• Data under study:
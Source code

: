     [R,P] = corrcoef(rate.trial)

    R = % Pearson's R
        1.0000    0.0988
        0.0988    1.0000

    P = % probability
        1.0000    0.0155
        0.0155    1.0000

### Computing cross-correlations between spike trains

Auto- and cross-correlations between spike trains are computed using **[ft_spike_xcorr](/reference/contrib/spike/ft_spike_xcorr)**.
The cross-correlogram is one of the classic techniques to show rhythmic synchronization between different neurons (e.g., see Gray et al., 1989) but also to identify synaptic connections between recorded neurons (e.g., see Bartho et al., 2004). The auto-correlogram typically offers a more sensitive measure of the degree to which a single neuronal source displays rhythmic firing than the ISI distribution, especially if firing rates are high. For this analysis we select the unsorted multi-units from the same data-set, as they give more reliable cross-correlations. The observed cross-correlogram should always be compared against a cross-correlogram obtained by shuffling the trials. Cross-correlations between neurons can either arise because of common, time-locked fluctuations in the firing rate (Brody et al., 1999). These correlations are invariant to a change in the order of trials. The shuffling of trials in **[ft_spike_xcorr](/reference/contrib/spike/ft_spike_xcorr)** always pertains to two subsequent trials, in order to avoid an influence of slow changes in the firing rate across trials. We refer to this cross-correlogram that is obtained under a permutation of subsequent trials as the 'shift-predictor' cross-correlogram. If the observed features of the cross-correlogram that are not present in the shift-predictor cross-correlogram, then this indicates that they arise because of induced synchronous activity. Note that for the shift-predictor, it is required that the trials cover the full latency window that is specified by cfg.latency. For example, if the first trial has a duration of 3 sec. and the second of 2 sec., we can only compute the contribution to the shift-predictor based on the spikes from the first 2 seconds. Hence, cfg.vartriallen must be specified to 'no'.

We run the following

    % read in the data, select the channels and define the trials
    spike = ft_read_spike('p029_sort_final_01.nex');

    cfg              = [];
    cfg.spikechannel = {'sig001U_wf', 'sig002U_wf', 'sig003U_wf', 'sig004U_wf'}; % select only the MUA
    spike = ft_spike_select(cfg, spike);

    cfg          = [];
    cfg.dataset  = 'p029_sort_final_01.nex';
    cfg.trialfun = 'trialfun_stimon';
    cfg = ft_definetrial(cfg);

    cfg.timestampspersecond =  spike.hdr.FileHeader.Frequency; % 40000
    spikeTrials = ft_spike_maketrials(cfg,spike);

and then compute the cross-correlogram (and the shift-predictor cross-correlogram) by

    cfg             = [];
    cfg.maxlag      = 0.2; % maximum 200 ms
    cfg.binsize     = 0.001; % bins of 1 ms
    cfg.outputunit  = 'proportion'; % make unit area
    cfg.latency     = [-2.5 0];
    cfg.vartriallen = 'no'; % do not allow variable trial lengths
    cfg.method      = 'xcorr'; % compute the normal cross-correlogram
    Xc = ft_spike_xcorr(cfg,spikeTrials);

• Task details:
Emit an exact copy of the lines spanning the start of the records to the line containing "Auto- and cross-correlations", inclusive, and no other output.

• Expected answer:
Source code

:     [R,P] = corrcoef(rate.trial)

    R = % Pearson's R
        1.0000    0.0988
        0.0988    1.0000

    P = % probability
        1.0000    0.0155
        0.0155    1.0000

### Computing cross-correlations between spike trains

Auto- and cross-correlations between spike trains are computed using **[ft_spike_xcorr](/reference/contrib/spike/ft_spike_xcorr)**.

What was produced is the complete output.